For these three reasons and more, the vast majority of scholars are convinced that Jesus’ followers truly believed he had risen from the dead. Accordingly, A. J. M. Wedderburn has said, “It is an indubitable historical datum that sometime, somehow the disciples came to believe that they had seen the risen Jesus.”7
Fact 3: People who were not Jesus’ followers truly believed the risen Jesus appeared to them. Finally, there were some who were not following Jesus that truly believed Jesus had appeared to them after rising from the dead. The first and foremost of these is Saul of Tarsus, also known as Paul. During Jesus’ lifetime, Paul was a student of Rabban Gamaliel who was one of the tannaim, the most influential teachers of the oral Torah in history. According to tradition, Gamaliel was the grandson of the great Jewish teacher Hillel, the eponymous founder of the school of Jewish thought known as the House of Hillel. With such a noble Jewish pedigree, Paul began persecuting Christians, having the authority and zeal to arrest them and even preside over their executions.

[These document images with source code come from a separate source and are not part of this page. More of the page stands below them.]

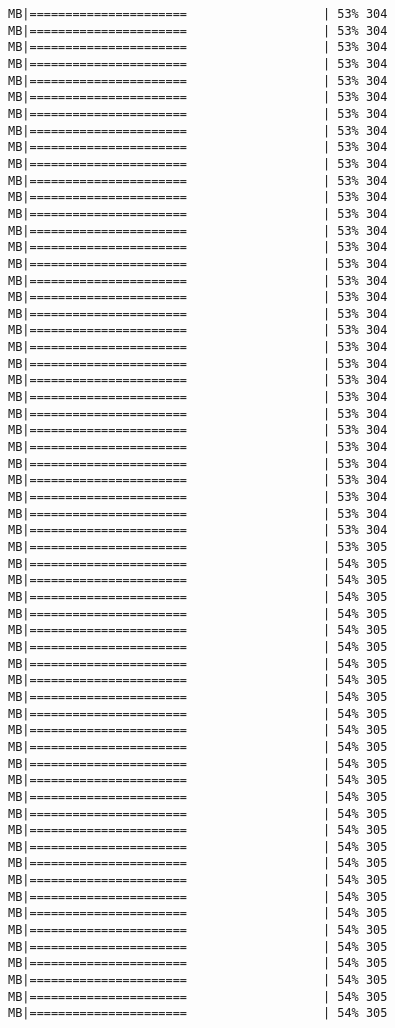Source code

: \documentclass[
]{article}
\begin{document}
\begin{verbatim}
MB|======================                   | 53% 304 MB|======================                   | 53% 304 MB|======================                   | 53% 304 MB|======================                   | 53% 304 MB|======================                   | 53% 304 MB|======================                   | 53% 304 MB|======================                   | 53% 304 MB|======================                   | 53% 304 MB|======================                   | 53% 304 MB|======================                   | 53% 304 MB|======================                   | 53% 304 MB|======================                   | 53% 304 MB|======================                   | 53% 304 MB|======================                   | 53% 304 MB|======================                   | 53% 304 MB|======================                   | 53% 304 MB|======================                   | 53% 304 MB|======================                   | 53% 304 MB|======================                   | 53% 304 MB|======================                   | 53% 304 MB|======================                   | 53% 304 MB|======================                   | 53% 304 MB|======================                   | 53% 304 MB|======================                   | 53% 304 MB|======================                   | 53% 304 MB|======================                   | 53% 304 MB|======================                   | 53% 304 MB|======================                   | 53% 304 MB|======================                   | 53% 304 MB|======================                   | 53% 304 MB|======================                   | 53% 304 MB|======================                   | 53% 304 MB|======================                   | 53% 305 MB|======================                   | 54% 305 MB|======================                   | 54% 305 MB|======================                   | 54% 305 MB|======================                   | 54% 305 MB|======================                   | 54% 305 MB|======================                   | 54% 305 MB|======================                   | 54% 305 MB|======================                   | 54% 305 MB|======================                   | 54% 305 MB|======================                   | 54% 305 MB|======================                   | 54% 305 MB|======================                   | 54% 305 MB|======================                   | 54% 305 MB|======================                   | 54% 305 MB|======================                   | 54% 305 MB|======================                   | 54% 305 MB|======================                   | 54% 305 MB|======================                   | 54% 305 MB|======================                   | 54% 305 MB|======================                   | 54% 305 MB|======================                   | 54% 305 MB|======================                   | 54% 305 MB|======================                   | 54% 305 MB|======================                   | 54% 305 MB|======================                   | 54% 305 MB|======================                   | 54% 305 MB|======================                   | 54% 305 MB|======================                   | 54% 305 
\end{verbatim}
\end{document}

Yet something happened to Paul which led him to join those he persecuted, even giving up his high Jewish rank and position. According to Paul, the risen Jesus appeared to him. In the book of Acts, Luke records Paul sharing his testimony three times, where he makes it clear that he converted on account of having seen the risen Jesus. Paul testifies of this reason himself in 1 Corinthians 15. For his proclamation that Jesus had risen from the dead, he was flogged with lashes five times, beaten with rods three times, stoned until assumed dead, and ultimately beheaded.8 Paul had many chances to change his mind or repent, but he gave up everything, including his life, testifying that he had personally seen the risen Jesus.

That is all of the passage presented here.